What is your child doing this summer?
I remember the good ol days when I was a kid myself. Because of the lack of technology, I spent summer in the province, learning how to sew, cross stitch, and play with my cousins. In this time around, our kids have the double-edged sword benefit of owning gadgets like mobile phones, laptops, and gaming devices. They can spend the whooooole summer playing video games, but then what?
What are the alternatives? Here’s a list of activities our kids can join so they learn something useful when they grow up and still have fun!

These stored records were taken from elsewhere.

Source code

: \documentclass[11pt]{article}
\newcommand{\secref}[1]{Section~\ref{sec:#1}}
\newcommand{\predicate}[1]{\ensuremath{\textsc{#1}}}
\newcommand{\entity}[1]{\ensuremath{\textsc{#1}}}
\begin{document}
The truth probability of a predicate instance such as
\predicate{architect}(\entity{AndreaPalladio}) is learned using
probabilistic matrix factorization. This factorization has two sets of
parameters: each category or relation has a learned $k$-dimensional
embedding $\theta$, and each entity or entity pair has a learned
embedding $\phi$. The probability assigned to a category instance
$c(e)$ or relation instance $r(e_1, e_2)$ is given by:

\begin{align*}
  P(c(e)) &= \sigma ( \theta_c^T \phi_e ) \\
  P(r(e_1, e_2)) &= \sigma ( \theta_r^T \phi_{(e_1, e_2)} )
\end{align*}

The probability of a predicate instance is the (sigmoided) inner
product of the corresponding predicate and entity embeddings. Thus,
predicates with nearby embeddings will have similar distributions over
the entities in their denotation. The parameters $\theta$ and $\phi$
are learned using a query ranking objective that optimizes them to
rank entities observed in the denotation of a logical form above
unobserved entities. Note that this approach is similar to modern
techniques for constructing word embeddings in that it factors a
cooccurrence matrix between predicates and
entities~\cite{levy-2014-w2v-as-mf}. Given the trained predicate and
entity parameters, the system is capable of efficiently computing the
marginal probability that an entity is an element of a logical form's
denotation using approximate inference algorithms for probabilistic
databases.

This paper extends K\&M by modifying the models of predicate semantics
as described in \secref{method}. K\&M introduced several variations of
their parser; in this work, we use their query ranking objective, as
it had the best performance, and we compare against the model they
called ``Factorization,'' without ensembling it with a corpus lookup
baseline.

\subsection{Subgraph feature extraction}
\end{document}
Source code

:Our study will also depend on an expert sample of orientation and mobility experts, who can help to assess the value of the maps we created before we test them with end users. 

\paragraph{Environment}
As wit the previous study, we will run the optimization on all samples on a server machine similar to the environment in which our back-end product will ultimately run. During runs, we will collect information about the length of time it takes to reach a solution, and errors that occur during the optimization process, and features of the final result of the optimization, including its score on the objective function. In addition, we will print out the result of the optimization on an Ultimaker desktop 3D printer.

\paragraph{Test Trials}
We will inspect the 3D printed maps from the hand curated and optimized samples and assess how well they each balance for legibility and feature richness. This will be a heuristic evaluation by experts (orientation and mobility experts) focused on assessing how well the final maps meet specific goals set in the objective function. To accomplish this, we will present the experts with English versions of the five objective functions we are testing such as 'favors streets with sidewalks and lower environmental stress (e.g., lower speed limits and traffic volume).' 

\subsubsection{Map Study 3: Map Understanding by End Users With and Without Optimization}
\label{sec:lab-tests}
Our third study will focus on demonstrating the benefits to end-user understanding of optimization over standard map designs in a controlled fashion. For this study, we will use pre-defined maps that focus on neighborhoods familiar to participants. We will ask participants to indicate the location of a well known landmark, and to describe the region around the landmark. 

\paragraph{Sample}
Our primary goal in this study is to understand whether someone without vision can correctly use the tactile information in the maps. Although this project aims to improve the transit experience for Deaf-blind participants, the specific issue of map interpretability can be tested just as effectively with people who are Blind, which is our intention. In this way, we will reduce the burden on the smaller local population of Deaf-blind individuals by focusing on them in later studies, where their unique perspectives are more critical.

Productive Activities for Kids this Summer
- Music – Music lessons require study, memorization, and practice, children understand more about their learning style and how their brain processes information. They quickly develop techniques for breaking down a new piece, absorbing critical components, and practicing it so they feel ready to perform it. This approach transfers to concepts they face in school and at work.
- Art – Mastering skills, completing art projects and learning to express themselves in new ways helps kids gain confidence and perseverance. These things also help kids come up with positive emotional responses to stressful situations. Time-dependent projects, like waiting for paint and glue to dry, encourage patience, which is tough for most kids. Concentrating on a project for long periods also develops focus and longer attention spans.
- Ballet – Ballet is an intense physical activity, one that requires muscular strength, flexibility, and stamina. In order to achieve the skills required of them as they progress in their training, young dancers will be encouraged to stay healthy and fit. By starting your child in ballet classes, you’ll help them learn good physical and nutritional habits that can help them throughout their life.
- Theater – Acting class requires that students learn how to listen. All theater requires attention to cues, lines, and dialogue. In order to deliver your line, you have to listen for the one that precedes yours. Actors also need to be prepared to respond to changes in dialogue or delivery. If a castmate fumbles her line or alters her intensity or energy, you’ve got to be ready to follow up in a way that makes sense in a given context. Plus, there’s the fact that listening on stage has to appear genuine to the audience.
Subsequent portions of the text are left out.